Train for Narrow Places on the Trail
by Jill Holdal with Julie Lewis Schot
It’s common to encounter knee-knocking narrow points on the trail. If your horse rams your legs into trees, rushes through tight spots, or simply refuses them, your safety may be at risk. Trainer Jill Holdal employs an exercise she calls Spare My Knees, Please, where she stops a horse between two trees to help him learn to better negotiate tight spots on the trail and improve safety.
How can I prepare my horse for narrow places on the trail?
It’s crucial that your horse has a good foundation before you hit the trail. It all starts at the mounting block. Your horse needs to stand still when mounted, stay quiet, and learn that this is a time to chill out and relax. Once he stands quietly on a loose rein, then it’s time to progress to other areas of the arena or out on the trail.
Rider error is one of the main reasons horses will not stand still when mounted. The horse should never move off until you ask. You’re setting yourself up for trouble on the trail if you allow this. Are you anticipating your horse’s first steps and picking up contact before allowing the horse to relax on a loose rein? Maybe you don’t trust your horse to stand still without rein contact.
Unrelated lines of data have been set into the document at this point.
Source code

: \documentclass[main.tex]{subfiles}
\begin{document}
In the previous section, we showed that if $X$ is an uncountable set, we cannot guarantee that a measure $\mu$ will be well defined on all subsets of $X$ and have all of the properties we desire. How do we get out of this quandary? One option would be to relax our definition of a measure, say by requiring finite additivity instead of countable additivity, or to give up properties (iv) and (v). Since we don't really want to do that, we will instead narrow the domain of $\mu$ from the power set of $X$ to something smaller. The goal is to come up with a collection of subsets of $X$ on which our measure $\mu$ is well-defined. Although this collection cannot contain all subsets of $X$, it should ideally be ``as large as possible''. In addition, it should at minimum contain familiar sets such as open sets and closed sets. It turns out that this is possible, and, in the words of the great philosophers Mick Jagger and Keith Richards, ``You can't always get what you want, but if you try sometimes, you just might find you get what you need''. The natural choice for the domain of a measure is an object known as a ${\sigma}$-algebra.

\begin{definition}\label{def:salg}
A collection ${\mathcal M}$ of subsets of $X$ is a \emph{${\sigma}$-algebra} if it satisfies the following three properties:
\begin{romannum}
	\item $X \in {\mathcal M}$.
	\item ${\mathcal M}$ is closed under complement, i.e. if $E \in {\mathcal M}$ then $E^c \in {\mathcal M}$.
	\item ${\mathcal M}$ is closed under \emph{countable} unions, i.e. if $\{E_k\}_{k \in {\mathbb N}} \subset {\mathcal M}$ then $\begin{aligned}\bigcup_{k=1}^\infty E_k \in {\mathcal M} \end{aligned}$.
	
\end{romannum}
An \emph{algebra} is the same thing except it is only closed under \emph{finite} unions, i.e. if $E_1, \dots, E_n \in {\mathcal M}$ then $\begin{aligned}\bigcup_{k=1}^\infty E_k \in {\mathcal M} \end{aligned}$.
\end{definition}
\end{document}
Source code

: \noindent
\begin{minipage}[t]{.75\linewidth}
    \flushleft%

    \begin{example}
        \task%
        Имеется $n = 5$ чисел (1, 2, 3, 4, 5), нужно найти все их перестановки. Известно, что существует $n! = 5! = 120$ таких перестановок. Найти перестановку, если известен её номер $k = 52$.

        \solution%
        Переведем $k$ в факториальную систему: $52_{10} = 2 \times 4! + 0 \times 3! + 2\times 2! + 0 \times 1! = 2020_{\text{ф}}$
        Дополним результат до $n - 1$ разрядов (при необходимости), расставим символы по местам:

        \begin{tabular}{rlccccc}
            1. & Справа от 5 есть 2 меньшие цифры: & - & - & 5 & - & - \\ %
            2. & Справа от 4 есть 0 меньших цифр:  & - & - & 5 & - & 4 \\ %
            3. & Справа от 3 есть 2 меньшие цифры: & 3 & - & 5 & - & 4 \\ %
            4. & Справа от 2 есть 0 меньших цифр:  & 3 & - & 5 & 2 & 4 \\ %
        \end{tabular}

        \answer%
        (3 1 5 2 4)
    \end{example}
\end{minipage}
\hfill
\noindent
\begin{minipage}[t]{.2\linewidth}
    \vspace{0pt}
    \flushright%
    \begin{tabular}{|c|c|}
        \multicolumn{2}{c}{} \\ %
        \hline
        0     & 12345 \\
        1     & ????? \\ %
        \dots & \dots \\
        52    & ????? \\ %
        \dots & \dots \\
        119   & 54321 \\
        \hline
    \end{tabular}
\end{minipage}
How do I get my horse to stand still when being mounted?
You might have to teach him to stand still by making him move. Use one rein lateral flexion and disengage him in circles every time he moves before you ask. Once he stands quietly you can praise him. He will learn that mounting is a time to relax or he will have to work. He will never learn to stand still if you always depart as soon as you’re in the saddle; you are teaching him to walk off right away. This is crucial preparation for the exercises out on the trail.
How do you continue this work on the trail?
All the horses in my training program, even seasoned ones, continue with the work of standing quietly on a loose rein. I stop them often on the trail to make sure they are still focused on me. We’ll stand quietly again with a draped rein. I use it in various locations—up and down hills, under tree branches, at narrow creek crossings and in any tight location we encounter.
Specific to the Spare My Knees, Please exercise, set up barrels, poles or anything you can find to create a tight space at home to practice. It’s easier if you start with a wider distance between two obstacles and squeeze down from there so the horse becomes progressively more comfortable. On the trail, you can then practice between wider trees before taking them through trees as tight as in the photos. This is a very tight squeeze followed by a hairpin turn, so it is not a starting point in training.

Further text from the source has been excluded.